**What to work on**
Within the records below is a range that opens at the line with "post-condition: The program" and closes at the line with "- test_list_with_too_many_values(): makes". Return that range word for word, both ends included, and only that range.

**Records from a collection**
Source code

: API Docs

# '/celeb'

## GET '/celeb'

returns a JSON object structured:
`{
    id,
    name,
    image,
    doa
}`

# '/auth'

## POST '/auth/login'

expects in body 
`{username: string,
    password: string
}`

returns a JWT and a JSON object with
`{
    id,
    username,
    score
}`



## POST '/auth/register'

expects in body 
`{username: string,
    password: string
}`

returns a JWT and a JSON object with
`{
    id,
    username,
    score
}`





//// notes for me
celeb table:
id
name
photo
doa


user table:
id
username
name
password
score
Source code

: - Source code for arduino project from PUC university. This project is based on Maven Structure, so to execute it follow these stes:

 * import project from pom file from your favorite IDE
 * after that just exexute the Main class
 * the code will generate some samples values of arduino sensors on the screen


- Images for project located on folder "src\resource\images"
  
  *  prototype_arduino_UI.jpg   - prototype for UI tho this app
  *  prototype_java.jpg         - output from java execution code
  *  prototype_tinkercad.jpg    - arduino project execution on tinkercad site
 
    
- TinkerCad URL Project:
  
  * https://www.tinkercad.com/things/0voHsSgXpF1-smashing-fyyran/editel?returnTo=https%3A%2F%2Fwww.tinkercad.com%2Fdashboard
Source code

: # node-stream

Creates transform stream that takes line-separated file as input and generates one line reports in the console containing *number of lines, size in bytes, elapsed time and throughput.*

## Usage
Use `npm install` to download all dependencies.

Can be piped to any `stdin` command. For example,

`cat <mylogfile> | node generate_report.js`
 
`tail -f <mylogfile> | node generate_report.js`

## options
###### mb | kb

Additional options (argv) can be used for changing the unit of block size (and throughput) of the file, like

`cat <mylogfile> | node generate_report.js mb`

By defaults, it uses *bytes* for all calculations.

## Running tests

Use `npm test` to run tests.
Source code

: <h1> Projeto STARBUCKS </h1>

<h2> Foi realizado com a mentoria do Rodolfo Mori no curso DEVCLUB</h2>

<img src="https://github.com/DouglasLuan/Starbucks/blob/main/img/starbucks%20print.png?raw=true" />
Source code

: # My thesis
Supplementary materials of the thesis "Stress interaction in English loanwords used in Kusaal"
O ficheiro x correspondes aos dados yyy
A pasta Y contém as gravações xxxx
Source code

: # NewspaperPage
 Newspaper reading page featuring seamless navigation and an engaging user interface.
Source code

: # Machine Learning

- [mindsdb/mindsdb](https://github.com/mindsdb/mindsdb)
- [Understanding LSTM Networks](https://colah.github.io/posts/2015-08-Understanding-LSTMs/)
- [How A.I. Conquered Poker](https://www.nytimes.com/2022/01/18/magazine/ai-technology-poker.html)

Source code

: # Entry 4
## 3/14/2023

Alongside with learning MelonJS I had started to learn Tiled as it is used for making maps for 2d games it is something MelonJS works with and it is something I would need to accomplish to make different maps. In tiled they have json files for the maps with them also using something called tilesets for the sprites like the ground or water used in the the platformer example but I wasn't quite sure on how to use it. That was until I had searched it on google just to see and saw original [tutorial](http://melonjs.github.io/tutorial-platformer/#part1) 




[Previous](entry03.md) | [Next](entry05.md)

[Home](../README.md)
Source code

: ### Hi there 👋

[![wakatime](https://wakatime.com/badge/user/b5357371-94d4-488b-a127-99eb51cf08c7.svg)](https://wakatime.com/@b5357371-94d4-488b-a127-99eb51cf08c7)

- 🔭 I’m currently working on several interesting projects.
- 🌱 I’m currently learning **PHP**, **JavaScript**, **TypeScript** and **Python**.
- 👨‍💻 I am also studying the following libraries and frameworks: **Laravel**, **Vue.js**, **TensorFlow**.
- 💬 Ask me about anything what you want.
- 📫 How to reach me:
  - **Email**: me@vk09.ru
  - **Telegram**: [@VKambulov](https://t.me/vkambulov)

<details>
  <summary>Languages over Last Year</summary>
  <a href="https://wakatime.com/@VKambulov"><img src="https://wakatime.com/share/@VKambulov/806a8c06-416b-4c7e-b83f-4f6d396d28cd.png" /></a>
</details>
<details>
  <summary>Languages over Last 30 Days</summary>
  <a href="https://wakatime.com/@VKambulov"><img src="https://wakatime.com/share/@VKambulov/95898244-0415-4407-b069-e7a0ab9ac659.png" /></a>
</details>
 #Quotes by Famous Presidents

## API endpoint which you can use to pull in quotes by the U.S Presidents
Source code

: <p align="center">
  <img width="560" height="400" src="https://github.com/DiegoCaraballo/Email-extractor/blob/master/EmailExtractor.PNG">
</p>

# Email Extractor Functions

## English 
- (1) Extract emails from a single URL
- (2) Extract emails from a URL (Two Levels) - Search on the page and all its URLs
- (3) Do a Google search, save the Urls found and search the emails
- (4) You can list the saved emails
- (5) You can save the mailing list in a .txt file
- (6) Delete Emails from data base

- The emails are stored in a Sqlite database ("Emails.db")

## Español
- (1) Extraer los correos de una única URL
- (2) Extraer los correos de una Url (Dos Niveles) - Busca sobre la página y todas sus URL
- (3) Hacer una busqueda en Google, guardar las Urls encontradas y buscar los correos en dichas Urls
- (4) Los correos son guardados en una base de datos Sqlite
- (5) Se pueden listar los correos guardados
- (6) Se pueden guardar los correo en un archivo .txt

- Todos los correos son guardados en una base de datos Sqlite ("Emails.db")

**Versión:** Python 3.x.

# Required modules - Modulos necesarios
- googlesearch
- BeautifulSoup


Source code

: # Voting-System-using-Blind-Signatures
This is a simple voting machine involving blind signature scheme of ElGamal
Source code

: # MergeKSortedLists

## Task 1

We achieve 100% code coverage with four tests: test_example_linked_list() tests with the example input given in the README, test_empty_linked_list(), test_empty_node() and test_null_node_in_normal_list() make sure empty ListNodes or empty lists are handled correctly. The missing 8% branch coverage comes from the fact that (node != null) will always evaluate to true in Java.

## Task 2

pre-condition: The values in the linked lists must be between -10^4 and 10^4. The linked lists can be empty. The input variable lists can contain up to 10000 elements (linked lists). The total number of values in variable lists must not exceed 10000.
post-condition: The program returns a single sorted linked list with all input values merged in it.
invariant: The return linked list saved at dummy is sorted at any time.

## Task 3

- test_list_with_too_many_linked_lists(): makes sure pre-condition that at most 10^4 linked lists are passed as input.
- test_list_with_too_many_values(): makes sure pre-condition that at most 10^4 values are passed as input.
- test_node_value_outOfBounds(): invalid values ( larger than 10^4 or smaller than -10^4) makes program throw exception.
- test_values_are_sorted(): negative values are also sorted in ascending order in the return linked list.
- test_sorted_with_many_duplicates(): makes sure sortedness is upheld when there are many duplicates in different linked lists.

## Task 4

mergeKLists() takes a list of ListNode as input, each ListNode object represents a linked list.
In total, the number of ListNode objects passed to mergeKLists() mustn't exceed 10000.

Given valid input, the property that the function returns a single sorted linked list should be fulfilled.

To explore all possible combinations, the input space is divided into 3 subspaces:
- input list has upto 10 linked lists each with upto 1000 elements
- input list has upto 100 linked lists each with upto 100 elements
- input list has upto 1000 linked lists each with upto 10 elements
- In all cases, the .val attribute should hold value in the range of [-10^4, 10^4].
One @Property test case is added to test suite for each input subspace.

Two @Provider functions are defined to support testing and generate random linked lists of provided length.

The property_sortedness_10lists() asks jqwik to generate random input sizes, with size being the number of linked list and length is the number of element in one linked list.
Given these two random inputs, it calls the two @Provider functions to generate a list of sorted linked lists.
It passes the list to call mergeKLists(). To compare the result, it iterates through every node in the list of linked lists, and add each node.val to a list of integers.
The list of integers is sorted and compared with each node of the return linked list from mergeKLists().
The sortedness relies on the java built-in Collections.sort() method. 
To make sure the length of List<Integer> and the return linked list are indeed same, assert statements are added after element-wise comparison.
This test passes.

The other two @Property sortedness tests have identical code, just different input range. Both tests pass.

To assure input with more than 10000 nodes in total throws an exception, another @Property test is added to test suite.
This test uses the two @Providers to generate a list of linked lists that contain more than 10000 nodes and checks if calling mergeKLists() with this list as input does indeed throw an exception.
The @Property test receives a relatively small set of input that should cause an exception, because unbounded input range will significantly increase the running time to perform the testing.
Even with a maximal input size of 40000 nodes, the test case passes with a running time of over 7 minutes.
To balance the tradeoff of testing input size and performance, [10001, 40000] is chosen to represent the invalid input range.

**Solved exercise**
post-condition: The program returns a single sorted linked list with all input values merged in it.
invariant: The return linked list saved at dummy is sorted at any time.

## Task 3

- test_list_with_too_many_linked_lists(): makes sure pre-condition that at most 10^4 linked lists are passed as input.
- test_list_with_too_many_values(): makes sure pre-condition that at most 10^4 values are passed as input.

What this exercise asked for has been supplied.